PROBLEM STATEMENT
Your response should contain each line of the data that includes "window".

(Records from a data collection)
%%
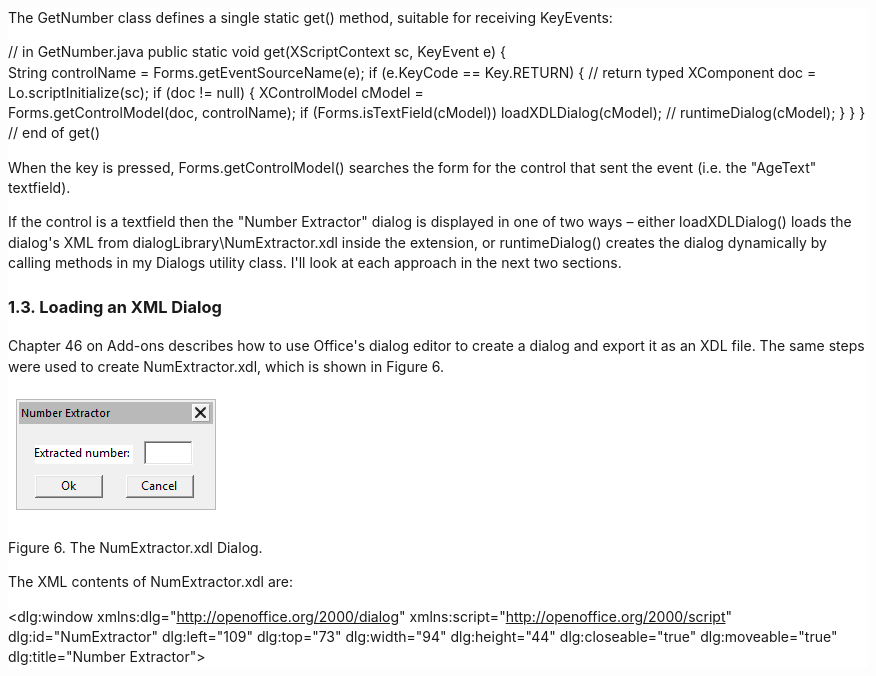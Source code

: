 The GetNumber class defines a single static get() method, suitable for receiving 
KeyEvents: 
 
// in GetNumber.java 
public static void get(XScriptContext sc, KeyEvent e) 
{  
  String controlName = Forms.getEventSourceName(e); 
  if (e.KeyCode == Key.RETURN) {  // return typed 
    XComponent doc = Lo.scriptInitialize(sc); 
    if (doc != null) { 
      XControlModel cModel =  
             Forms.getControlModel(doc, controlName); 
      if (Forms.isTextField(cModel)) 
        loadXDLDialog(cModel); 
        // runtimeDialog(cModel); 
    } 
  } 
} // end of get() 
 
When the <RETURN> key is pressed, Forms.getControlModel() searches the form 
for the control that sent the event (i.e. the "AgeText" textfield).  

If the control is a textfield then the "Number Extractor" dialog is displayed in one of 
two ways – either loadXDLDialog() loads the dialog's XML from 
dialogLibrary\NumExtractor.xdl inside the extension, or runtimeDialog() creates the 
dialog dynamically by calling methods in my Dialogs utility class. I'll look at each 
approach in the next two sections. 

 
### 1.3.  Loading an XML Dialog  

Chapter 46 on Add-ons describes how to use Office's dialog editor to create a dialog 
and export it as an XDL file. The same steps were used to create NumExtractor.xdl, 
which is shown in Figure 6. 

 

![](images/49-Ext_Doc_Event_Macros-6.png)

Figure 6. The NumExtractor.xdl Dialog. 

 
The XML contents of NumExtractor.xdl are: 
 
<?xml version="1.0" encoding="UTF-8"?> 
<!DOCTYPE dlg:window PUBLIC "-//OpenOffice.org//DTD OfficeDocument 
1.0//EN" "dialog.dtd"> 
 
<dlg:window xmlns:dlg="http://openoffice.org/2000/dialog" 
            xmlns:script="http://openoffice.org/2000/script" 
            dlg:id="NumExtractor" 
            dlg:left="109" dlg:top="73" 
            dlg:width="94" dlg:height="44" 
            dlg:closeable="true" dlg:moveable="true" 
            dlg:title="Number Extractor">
%%
%%
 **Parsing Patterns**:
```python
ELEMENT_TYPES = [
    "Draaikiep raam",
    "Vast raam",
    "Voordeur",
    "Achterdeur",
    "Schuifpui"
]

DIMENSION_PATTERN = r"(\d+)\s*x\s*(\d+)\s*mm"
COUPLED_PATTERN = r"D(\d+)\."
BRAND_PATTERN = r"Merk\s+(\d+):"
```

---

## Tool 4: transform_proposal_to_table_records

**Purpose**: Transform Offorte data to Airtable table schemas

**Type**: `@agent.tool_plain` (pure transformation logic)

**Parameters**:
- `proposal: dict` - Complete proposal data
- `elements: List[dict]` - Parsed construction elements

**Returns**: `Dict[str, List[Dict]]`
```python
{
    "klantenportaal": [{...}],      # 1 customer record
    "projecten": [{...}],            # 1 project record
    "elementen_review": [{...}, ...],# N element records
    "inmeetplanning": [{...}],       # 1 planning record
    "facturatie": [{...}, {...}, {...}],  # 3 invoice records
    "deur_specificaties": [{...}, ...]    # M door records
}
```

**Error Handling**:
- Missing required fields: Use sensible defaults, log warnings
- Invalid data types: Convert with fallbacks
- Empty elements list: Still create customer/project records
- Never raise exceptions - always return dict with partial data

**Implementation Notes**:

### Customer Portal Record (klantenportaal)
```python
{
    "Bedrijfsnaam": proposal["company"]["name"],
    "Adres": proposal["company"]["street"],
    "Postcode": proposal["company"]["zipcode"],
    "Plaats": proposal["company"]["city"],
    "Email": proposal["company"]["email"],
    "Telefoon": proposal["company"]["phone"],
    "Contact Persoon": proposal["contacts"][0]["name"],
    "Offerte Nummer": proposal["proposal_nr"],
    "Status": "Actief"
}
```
%%
%%
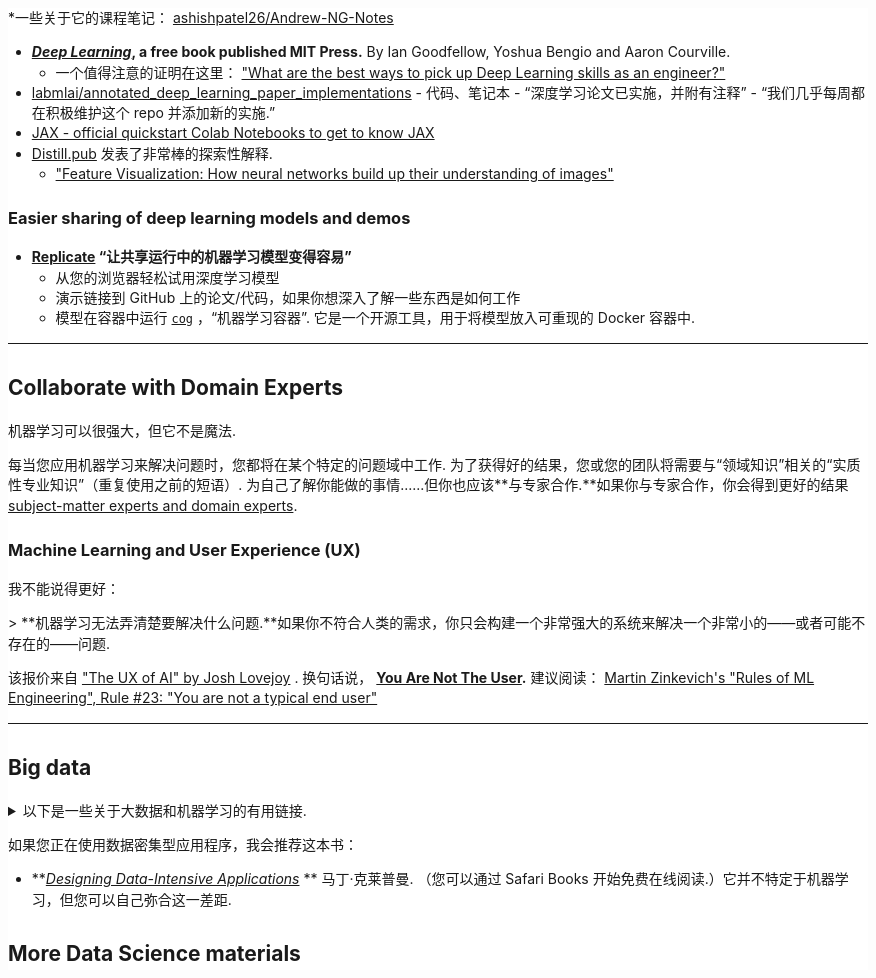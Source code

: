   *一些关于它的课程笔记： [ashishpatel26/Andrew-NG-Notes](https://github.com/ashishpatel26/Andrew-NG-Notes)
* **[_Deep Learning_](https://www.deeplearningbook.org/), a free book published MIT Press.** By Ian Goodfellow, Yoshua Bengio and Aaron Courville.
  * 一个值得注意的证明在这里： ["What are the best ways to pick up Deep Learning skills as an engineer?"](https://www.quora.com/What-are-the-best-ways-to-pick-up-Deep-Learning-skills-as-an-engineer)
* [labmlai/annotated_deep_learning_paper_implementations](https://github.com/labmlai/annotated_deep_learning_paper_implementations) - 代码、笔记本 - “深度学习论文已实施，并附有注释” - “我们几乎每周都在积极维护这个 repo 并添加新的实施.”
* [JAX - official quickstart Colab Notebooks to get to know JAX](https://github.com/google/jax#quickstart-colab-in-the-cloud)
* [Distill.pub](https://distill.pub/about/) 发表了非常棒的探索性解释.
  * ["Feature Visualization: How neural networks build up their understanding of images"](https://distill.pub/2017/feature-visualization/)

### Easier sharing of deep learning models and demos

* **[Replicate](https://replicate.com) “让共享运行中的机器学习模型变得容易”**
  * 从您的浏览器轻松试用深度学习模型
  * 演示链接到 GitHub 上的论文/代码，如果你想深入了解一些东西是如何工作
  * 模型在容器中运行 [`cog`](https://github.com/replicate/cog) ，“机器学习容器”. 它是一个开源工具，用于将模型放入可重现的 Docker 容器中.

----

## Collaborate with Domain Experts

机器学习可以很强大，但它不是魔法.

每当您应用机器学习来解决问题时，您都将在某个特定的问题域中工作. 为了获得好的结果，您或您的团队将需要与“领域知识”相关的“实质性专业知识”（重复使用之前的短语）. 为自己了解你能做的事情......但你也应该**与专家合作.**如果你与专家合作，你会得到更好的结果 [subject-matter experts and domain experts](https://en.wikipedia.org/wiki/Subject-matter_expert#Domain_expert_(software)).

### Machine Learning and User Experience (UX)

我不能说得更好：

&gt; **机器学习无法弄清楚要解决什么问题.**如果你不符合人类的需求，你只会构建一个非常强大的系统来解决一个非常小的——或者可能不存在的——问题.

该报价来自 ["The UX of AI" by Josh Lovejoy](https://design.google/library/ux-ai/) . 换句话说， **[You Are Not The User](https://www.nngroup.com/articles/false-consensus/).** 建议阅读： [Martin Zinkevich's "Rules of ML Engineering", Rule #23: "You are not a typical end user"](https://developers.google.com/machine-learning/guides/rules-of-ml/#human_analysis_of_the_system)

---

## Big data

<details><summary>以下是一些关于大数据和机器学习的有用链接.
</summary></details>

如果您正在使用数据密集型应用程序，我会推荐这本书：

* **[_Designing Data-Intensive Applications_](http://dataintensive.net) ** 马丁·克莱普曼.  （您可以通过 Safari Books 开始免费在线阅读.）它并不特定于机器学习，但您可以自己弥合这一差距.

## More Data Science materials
%%
WRITTEN SOLUTION
<!DOCTYPE dlg:window PUBLIC "-//OpenOffice.org//DTD OfficeDocument 
<dlg:window xmlns:dlg="http://openoffice.org/2000/dialog" 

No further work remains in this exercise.